Novarupta occurred about 2.5 miles from the peak of volcanic Mount Katmai and 4,000 feet below the post-eruption summit of Mount Katmai. During the eruption a large quantity of magma was removed from underneath the Mount Katmai area, resulting in the formation of a 2-kilometer (1.2 mi) wide, funnel-shaped vent and the collapse of Mount Katmai's summit, creating a 600-meter (2,000 ft) deep, 3 by 4 km (1.9 by 2.5 mi) caldera.
The eruption ended with the extrusion of a lava dome of rhyolite that plugged the vent. The 295-foot (90 m) high and 1,180-foot (360 m) wide dome and the caldera it created form what is now referred to as Novarupta.

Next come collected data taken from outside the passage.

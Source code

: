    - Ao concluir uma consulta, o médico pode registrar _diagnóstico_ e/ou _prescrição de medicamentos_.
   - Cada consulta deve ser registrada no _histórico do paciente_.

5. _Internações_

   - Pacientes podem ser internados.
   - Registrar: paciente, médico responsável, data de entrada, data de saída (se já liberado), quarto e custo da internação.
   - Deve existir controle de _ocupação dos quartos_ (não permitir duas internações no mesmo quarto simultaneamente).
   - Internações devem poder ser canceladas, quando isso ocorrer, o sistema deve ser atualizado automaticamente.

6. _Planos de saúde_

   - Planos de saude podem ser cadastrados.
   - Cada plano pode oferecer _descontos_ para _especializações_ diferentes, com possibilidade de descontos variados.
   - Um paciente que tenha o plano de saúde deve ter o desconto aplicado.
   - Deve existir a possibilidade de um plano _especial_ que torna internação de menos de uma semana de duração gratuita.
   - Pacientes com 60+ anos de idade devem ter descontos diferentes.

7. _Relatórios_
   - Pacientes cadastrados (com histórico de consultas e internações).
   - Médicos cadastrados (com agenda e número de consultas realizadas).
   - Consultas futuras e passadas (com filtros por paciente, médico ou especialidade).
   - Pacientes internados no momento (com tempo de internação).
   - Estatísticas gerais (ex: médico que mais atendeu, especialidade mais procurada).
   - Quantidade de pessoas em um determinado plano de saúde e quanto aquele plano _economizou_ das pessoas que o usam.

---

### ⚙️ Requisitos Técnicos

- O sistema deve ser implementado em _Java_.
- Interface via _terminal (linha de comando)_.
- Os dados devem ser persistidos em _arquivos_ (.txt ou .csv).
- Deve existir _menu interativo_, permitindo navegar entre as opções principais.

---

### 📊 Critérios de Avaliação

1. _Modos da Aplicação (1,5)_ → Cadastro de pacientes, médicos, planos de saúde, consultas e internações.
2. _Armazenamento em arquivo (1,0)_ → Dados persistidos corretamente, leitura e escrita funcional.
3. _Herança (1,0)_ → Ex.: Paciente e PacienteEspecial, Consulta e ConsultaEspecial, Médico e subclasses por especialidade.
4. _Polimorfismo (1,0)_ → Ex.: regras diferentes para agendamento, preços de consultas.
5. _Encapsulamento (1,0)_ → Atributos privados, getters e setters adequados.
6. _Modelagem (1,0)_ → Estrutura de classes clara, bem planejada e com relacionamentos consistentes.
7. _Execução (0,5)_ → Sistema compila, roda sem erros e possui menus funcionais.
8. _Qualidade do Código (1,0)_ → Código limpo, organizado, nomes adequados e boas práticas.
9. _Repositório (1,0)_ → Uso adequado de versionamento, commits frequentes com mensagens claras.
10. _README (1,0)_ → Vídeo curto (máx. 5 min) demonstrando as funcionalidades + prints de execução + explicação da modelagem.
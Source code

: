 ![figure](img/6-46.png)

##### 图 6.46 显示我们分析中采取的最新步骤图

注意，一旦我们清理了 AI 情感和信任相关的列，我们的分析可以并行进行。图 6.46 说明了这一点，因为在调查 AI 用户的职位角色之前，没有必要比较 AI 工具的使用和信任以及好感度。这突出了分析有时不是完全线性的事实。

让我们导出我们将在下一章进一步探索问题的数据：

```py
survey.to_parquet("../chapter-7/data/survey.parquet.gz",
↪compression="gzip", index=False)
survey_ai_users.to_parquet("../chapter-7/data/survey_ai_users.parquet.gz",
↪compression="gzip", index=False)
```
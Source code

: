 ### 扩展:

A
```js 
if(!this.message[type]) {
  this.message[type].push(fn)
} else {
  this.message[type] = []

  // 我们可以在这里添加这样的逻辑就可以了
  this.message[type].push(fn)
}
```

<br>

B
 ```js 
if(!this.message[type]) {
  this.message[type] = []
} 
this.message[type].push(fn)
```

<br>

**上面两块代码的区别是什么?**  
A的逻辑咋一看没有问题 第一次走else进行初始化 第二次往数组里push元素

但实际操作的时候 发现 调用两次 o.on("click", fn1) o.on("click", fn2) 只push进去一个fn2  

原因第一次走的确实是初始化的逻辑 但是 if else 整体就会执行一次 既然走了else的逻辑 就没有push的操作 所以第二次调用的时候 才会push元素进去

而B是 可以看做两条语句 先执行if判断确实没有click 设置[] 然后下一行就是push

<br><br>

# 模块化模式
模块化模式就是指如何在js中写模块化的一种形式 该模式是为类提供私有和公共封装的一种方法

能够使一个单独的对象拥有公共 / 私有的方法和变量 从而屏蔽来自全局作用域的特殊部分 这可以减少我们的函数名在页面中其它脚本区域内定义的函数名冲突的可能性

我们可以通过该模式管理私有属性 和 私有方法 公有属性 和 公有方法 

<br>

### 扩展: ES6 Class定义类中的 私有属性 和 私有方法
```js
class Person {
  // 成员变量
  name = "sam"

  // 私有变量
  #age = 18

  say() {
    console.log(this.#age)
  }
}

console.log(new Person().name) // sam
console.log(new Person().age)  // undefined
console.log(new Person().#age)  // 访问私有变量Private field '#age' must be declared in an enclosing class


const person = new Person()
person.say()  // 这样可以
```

Valley of Ten Thousand Smokes
Pyroclastic ash flow from the eruption formed the Valley of Ten Thousand Smokes, named by botanist Robert F. Griggs, who explored the volcano's aftermath for the National Geographic Society in 1916.
Katmai National Park
Established as a National Park & Preserve in 1980, Katmai is located on the Alaska Peninsula, across from Kodiak Island, with headquarters in nearby King Salmon, about 290 mi (470 km) southwest of Anchorage. The area was originally designated a National Monument in 1918 to protect the area around the 1912 eruption of Novarupta and the 40-square-mile (104 km2), 100-to-700-foot (30 to 210 m) deep, pyroclastic flow of the Valley of Ten Thousand Smokes.
- List of volcanoes in the United States
- Timeline of volcanism on Earth
- Parícutin, a cinder cone volcano in Mexico whose emergence could be fully observed.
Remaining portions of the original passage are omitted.